:: Data excerpts ::
══════════

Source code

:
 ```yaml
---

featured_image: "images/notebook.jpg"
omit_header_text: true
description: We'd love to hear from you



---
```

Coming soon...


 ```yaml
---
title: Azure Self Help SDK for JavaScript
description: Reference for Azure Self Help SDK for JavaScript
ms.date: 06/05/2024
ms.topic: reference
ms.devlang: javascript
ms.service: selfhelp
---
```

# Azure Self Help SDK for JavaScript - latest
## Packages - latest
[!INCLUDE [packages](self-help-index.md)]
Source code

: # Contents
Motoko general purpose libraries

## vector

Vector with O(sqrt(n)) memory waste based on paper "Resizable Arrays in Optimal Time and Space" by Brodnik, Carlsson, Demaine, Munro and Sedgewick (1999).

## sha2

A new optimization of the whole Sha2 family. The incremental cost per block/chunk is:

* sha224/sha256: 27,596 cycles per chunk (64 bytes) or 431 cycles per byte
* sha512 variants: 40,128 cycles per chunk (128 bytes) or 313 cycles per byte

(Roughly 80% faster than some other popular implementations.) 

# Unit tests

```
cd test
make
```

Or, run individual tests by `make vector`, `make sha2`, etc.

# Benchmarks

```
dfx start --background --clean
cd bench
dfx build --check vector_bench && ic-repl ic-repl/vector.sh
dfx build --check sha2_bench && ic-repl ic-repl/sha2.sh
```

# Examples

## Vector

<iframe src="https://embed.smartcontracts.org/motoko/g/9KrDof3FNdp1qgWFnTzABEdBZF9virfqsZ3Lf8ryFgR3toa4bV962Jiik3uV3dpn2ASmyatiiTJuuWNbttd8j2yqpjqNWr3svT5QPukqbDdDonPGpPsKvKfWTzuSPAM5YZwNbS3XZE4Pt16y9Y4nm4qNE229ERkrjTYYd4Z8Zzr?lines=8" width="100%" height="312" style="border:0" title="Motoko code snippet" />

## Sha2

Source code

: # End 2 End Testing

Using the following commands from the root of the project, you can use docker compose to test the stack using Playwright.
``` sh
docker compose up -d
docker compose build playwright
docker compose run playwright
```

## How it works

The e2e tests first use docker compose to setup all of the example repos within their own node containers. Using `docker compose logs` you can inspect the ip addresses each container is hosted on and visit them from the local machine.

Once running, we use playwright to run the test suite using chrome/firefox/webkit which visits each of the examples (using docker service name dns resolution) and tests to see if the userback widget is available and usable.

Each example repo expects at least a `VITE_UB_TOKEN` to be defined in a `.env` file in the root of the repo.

══════════

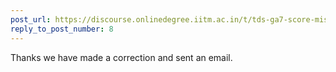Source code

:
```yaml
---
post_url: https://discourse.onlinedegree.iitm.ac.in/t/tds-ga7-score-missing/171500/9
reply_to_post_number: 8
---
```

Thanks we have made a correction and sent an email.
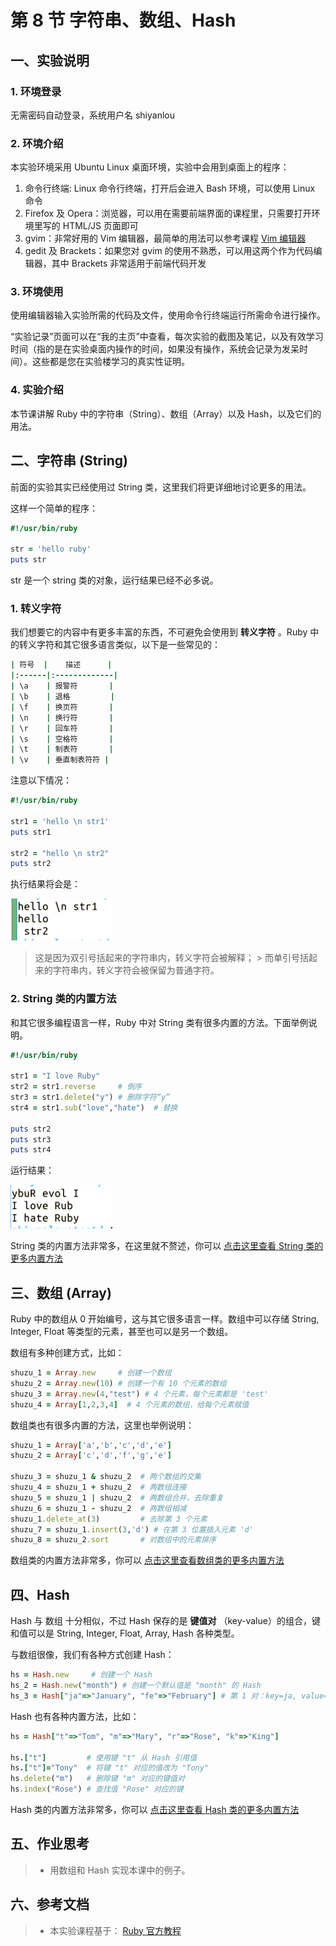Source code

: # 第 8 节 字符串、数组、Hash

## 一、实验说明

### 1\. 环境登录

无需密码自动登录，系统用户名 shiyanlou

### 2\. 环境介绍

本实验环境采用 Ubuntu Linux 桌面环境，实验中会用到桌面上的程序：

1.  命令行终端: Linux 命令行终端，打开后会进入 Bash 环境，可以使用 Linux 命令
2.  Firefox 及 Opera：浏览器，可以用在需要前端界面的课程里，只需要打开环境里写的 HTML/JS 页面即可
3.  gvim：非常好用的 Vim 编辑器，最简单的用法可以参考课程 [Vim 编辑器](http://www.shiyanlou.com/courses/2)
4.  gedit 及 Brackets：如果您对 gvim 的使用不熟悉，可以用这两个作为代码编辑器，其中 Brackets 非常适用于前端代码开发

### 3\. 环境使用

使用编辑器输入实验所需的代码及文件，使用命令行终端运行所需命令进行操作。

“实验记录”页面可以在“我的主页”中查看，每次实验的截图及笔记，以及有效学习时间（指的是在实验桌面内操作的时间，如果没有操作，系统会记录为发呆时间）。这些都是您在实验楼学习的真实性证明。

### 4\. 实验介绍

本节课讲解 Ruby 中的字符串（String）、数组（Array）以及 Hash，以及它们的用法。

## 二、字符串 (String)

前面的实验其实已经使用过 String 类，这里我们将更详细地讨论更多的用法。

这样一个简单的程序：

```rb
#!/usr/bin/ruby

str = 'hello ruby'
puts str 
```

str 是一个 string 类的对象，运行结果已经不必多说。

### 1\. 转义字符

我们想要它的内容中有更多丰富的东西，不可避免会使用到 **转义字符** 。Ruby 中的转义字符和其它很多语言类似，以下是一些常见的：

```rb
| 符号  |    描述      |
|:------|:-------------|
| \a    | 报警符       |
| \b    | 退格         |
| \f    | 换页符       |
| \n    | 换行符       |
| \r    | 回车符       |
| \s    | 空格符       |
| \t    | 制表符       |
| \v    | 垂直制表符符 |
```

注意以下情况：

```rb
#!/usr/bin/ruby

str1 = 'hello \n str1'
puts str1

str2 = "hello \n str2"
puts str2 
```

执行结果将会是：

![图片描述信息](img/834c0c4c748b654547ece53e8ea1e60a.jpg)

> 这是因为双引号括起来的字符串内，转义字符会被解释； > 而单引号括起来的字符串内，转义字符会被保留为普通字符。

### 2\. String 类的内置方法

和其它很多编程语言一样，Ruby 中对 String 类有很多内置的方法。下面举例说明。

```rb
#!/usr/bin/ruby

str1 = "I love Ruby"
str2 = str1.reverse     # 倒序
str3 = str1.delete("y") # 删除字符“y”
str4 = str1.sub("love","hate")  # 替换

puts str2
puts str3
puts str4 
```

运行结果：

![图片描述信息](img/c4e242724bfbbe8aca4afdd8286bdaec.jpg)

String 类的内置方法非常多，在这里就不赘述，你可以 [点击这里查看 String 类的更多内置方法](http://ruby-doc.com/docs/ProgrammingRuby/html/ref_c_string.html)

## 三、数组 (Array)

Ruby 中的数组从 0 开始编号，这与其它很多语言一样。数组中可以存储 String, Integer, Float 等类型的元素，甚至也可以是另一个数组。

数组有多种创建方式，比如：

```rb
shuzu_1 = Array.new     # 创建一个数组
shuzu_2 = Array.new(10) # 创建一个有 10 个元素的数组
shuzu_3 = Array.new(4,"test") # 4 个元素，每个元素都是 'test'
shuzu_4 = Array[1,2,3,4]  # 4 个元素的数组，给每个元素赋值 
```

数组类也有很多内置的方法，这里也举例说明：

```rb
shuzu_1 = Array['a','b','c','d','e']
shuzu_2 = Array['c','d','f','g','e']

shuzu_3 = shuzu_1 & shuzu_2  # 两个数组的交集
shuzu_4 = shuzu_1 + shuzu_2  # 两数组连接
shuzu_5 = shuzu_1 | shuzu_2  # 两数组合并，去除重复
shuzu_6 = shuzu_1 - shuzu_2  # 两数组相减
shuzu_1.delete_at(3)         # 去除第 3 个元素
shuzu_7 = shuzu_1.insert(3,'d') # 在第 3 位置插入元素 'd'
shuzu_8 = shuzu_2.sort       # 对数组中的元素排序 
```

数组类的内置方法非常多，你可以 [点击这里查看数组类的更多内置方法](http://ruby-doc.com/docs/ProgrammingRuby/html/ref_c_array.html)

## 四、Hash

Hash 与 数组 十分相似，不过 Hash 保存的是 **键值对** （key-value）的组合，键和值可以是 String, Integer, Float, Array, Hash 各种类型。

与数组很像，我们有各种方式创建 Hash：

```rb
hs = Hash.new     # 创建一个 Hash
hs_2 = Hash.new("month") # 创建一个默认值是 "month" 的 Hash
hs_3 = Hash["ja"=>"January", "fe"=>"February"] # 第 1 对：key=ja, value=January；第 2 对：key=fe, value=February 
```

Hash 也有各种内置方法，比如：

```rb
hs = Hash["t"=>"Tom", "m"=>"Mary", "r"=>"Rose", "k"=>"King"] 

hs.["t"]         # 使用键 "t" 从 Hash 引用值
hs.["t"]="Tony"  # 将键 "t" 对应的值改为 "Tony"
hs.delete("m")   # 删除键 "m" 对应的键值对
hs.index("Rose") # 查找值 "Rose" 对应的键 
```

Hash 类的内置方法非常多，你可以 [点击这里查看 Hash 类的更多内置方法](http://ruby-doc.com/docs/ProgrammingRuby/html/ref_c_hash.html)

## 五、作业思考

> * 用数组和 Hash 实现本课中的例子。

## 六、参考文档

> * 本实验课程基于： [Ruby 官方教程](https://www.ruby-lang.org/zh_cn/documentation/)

══════════

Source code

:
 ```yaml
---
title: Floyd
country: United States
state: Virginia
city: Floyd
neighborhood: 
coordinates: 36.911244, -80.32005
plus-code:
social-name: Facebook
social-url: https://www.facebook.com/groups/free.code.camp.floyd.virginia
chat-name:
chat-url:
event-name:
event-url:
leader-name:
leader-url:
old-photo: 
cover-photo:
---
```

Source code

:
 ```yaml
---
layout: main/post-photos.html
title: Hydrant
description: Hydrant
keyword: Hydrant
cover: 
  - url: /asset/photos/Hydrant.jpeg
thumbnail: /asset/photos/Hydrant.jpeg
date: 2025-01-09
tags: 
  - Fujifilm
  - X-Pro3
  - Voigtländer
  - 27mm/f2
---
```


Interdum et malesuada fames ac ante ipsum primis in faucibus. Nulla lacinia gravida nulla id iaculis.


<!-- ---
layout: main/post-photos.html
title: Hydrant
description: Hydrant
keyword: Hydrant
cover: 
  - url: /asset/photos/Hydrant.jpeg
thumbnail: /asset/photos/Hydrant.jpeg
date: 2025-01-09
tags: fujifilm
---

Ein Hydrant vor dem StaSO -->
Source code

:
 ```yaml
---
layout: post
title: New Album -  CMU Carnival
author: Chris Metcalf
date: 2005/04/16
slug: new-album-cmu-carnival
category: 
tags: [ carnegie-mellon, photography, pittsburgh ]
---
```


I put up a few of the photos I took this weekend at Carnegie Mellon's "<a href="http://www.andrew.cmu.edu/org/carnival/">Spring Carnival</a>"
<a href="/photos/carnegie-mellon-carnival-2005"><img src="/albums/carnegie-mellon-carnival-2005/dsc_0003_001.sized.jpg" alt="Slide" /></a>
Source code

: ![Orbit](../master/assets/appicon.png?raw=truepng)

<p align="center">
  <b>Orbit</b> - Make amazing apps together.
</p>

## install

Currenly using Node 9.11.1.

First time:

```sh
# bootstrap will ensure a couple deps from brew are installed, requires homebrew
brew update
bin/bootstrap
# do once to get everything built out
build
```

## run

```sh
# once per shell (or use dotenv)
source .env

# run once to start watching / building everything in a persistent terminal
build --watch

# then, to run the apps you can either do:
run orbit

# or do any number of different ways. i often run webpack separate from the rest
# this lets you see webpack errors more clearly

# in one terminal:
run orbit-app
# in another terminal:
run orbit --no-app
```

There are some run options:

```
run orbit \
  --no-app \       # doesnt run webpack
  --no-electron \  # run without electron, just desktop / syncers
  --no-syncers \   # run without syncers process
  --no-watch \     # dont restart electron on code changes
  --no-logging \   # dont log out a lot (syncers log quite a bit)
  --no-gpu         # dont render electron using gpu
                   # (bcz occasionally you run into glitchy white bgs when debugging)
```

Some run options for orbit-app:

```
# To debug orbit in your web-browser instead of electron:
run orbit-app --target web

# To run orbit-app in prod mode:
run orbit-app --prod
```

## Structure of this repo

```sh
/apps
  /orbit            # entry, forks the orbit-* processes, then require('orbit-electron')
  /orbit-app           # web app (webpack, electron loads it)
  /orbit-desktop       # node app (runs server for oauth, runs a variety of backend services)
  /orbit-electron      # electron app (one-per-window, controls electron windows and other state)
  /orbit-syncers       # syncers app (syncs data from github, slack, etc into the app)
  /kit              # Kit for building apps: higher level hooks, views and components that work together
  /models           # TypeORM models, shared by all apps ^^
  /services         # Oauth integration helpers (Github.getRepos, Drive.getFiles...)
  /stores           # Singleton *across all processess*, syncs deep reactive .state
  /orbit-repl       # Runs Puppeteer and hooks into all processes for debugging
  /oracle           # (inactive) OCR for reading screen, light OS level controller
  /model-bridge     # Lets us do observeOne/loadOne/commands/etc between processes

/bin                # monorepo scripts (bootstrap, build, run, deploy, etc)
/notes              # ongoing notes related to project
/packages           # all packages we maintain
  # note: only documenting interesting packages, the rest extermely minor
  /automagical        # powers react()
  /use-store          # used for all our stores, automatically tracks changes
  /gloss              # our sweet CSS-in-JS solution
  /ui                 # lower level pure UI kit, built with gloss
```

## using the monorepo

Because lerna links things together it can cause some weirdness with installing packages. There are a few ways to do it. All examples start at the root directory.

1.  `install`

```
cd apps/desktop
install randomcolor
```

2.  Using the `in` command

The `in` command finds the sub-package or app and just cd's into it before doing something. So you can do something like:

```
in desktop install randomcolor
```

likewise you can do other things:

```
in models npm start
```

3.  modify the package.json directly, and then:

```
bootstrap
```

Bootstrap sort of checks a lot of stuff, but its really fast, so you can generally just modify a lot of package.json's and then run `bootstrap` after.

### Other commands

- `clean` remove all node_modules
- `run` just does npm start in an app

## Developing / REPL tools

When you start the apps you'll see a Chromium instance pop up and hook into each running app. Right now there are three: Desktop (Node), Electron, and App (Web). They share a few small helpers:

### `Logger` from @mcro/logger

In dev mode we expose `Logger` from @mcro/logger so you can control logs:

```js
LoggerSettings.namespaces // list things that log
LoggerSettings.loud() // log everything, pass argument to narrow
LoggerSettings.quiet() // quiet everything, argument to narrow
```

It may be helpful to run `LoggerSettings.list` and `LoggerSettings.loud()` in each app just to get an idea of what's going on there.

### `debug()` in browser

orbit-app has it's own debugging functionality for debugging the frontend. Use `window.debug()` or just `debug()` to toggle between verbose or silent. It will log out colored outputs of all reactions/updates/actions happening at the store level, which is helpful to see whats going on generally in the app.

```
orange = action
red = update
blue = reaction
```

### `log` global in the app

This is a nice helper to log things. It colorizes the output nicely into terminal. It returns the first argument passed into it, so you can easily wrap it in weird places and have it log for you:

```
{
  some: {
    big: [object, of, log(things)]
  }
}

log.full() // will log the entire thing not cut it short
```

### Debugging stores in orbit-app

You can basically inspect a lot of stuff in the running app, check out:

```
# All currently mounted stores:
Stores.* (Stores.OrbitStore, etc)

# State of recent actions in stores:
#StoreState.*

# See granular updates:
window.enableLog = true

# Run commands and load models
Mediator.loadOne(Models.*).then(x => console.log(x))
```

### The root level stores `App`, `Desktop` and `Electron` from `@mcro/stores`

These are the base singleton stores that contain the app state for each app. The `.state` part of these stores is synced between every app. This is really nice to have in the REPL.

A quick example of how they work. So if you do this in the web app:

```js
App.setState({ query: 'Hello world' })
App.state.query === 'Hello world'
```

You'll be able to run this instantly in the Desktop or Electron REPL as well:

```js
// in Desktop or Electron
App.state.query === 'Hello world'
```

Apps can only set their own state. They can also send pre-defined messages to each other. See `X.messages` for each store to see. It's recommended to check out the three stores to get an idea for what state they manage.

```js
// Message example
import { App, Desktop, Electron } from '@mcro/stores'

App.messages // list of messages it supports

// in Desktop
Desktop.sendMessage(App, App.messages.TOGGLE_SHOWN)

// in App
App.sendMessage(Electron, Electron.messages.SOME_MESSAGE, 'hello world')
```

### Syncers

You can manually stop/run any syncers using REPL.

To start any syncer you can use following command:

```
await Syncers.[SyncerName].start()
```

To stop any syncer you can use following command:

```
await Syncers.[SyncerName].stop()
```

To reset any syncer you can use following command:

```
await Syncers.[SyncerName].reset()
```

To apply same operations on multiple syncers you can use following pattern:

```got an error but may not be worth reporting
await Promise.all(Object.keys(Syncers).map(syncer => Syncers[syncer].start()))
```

══════════

:: YOUR ASSIGNMENT ::
In the entries above, find every line with the word "byte" and list it.

:: EXPECTED ANSWER ::
* sha224/sha256: 27,596 cycles per chunk (64 bytes) or 431 cycles per byte
* sha512 variants: 40,128 cycles per chunk (128 bytes) or 313 cycles per byte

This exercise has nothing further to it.